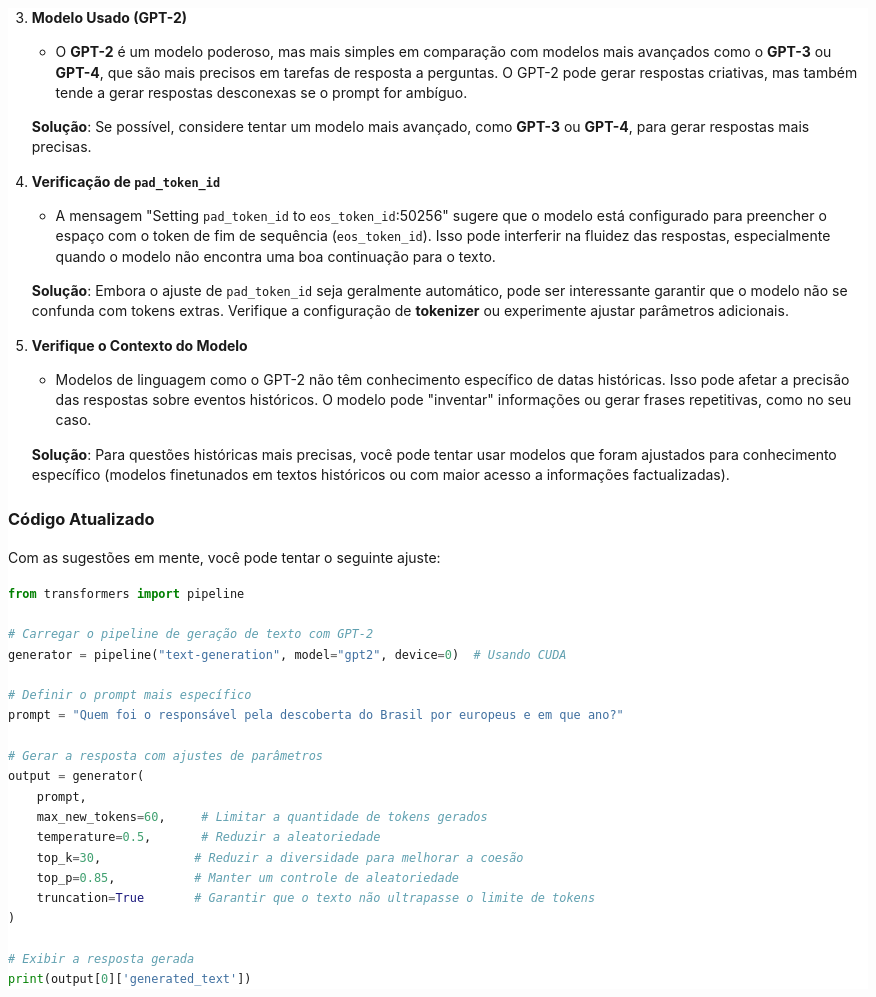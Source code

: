 3. **Modelo Usado (GPT-2)**

   * O **GPT-2** é um modelo poderoso, mas mais simples em comparação com modelos mais avançados como o **GPT-3** ou **GPT-4**, que são mais precisos em tarefas de resposta a perguntas. O GPT-2 pode gerar respostas criativas, mas também tende a gerar respostas desconexas se o prompt for ambíguo.

   **Solução**: Se possível, considere tentar um modelo mais avançado, como **GPT-3** ou **GPT-4**, para gerar respostas mais precisas.

4. **Verificação de `pad_token_id`**

   * A mensagem "Setting `pad_token_id` to `eos_token_id`:50256" sugere que o modelo está configurado para preencher o espaço com o token de fim de sequência (`eos_token_id`). Isso pode interferir na fluidez das respostas, especialmente quando o modelo não encontra uma boa continuação para o texto.

   **Solução**: Embora o ajuste de `pad_token_id` seja geralmente automático, pode ser interessante garantir que o modelo não se confunda com tokens extras. Verifique a configuração de **tokenizer** ou experimente ajustar parâmetros adicionais.

5. **Verifique o Contexto do Modelo**

   * Modelos de linguagem como o GPT-2 não têm conhecimento específico de datas históricas. Isso pode afetar a precisão das respostas sobre eventos históricos. O modelo pode "inventar" informações ou gerar frases repetitivas, como no seu caso.

   **Solução**: Para questões históricas mais precisas, você pode tentar usar modelos que foram ajustados para conhecimento específico (modelos finetunados em textos históricos ou com maior acesso a informações factualizadas).

### Código Atualizado

Com as sugestões em mente, você pode tentar o seguinte ajuste:

```python
from transformers import pipeline

# Carregar o pipeline de geração de texto com GPT-2
generator = pipeline("text-generation", model="gpt2", device=0)  # Usando CUDA

# Definir o prompt mais específico
prompt = "Quem foi o responsável pela descoberta do Brasil por europeus e em que ano?"

# Gerar a resposta com ajustes de parâmetros
output = generator(
    prompt,
    max_new_tokens=60,     # Limitar a quantidade de tokens gerados
    temperature=0.5,       # Reduzir a aleatoriedade
    top_k=30,             # Reduzir a diversidade para melhorar a coesão
    top_p=0.85,           # Manter um controle de aleatoriedade
    truncation=True       # Garantir que o texto não ultrapasse o limite de tokens
)

# Exibir a resposta gerada
print(output[0]['generated_text'])
```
§
_EXERCISE OBJECTIVE_
Only the text of the entries belongs in the answer, copied exactly; the pictures stay out.

_ANSWER SECTION_
Source code

: 3. **Modelo Usado (GPT-2)**

   * O **GPT-2** é um modelo poderoso, mas mais simples em comparação com modelos mais avançados como o **GPT-3** ou **GPT-4**, que são mais precisos em tarefas de resposta a perguntas. O GPT-2 pode gerar respostas criativas, mas também tende a gerar respostas desconexas se o prompt for ambíguo.

   **Solução**: Se possível, considere tentar um modelo mais avançado, como **GPT-3** ou **GPT-4**, para gerar respostas mais precisas.

4. **Verificação de `pad_token_id`**

   * A mensagem "Setting `pad_token_id` to `eos_token_id`:50256" sugere que o modelo está configurado para preencher o espaço com o token de fim de sequência (`eos_token_id`). Isso pode interferir na fluidez das respostas, especialmente quando o modelo não encontra uma boa continuação para o texto.

   **Solução**: Embora o ajuste de `pad_token_id` seja geralmente automático, pode ser interessante garantir que o modelo não se confunda com tokens extras. Verifique a configuração de **tokenizer** ou experimente ajustar parâmetros adicionais.

5. **Verifique o Contexto do Modelo**

   * Modelos de linguagem como o GPT-2 não têm conhecimento específico de datas históricas. Isso pode afetar a precisão das respostas sobre eventos históricos. O modelo pode "inventar" informações ou gerar frases repetitivas, como no seu caso.

   **Solução**: Para questões históricas mais precisas, você pode tentar usar modelos que foram ajustados para conhecimento específico (modelos finetunados em textos históricos ou com maior acesso a informações factualizadas).

### Código Atualizado

Com as sugestões em mente, você pode tentar o seguinte ajuste:

```python
from transformers import pipeline

# Carregar o pipeline de geração de texto com GPT-2
generator = pipeline("text-generation", model="gpt2", device=0)  # Usando CUDA

# Definir o prompt mais específico
prompt = "Quem foi o responsável pela descoberta do Brasil por europeus e em que ano?"

# Gerar a resposta com ajustes de parâmetros
output = generator(
    prompt,
    max_new_tokens=60,     # Limitar a quantidade de tokens gerados
    temperature=0.5,       # Reduzir a aleatoriedade
    top_k=30,             # Reduzir a diversidade para melhorar a coesão
    top_p=0.85,           # Manter um controle de aleatoriedade
    truncation=True       # Garantir que o texto não ultrapasse o limite de tokens
)

# Exibir a resposta gerada
print(output[0]['generated_text'])
```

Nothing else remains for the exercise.